In the 1980s, NOVA had controlling ownership of Calgary-based Husky Oil. NOVA sold the last of its stake in Husky in 1991.

In 1998, NOVA Corporation split in two, with its pipeline business (with $11 billion in annual sales) merging with TransCanada Pipelines and its chemicals business ($2.4 billion sales) becoming a publicly traded company, NOVA Chemicals.  Shortly after the split, then-CEO Jeffrey Lipton moved NOVA Chemicals' head office from Calgary to Pittsburgh, Pennsylvania. While this move was made in order to be closer to US customers, the benefits of the move never materialized.  It was also seen as a snub to the province of Alberta, as Premier Ed Stelmach refused to grant NOVA Chemicals a bailout in 2009 due to the financial meltdown and recession, as well as the company's heavy debt load.
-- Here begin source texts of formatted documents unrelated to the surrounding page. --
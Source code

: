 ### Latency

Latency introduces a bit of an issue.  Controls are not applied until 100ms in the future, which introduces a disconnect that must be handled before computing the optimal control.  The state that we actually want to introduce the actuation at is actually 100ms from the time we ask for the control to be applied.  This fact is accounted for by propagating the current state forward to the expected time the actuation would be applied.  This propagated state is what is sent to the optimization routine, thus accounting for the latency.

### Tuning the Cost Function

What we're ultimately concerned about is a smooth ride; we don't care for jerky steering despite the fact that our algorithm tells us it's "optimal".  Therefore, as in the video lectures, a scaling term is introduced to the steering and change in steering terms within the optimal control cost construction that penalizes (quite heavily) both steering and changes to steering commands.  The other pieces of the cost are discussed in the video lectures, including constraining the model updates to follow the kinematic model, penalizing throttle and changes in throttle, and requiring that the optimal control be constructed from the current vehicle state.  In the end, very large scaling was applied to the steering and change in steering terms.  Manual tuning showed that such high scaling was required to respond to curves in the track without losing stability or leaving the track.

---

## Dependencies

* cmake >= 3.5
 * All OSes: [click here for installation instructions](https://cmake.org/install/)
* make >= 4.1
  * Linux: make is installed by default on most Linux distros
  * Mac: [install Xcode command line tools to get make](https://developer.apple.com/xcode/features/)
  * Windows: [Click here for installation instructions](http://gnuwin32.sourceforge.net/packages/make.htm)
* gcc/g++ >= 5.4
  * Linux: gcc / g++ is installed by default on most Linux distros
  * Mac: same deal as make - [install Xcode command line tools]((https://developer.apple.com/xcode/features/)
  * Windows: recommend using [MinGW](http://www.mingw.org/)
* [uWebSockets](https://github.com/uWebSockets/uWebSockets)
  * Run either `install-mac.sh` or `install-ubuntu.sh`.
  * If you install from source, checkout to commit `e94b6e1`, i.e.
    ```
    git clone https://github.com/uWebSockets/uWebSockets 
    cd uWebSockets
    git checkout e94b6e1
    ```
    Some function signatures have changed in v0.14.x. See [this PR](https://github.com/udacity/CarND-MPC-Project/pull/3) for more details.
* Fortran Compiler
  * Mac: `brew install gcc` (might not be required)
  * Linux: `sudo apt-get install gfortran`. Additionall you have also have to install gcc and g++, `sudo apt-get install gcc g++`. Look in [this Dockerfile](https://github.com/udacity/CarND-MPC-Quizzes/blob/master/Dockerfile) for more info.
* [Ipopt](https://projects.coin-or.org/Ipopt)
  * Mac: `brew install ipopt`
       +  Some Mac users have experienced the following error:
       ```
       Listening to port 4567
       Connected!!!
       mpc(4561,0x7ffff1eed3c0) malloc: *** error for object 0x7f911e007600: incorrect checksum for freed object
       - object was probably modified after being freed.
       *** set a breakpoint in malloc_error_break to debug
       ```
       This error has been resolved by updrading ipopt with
On July 6, 2009, the International Petroleum Investment Company (since 2016 IPIC merged with Mubadala), which is wholly owned by the government of the Emirate of Abu Dhabi, completed the 100% purchase of NOVA Chemicals, and transferred its place of incorporation to the Province of New Brunswick.

In the United States, NOVA Chemicals has focused recent expansion in the Gulf Coast area.  This includes acquiring an olefins plant that produces roughly 1.95 billion pounds of ethylene annually in Geismar, Louisiana, which was purchased from Williams Partners.  The company is also considering the building of a new polyethylene plant in St. Clair Township.

Operations

The Olefins/Polyolefins
The Olefins/Polyolefins business unit produces and sells ethylene, PE resins and co-products from its two manufacturing centers located in Alberta and Ontario, Canada. The business is built on its  feedstock cost advantage in Alberta, world-scale and energy-efficient manufacturing facilities and proprietary Advanced SCLAIRTECH and gas-phase polyethylene technology.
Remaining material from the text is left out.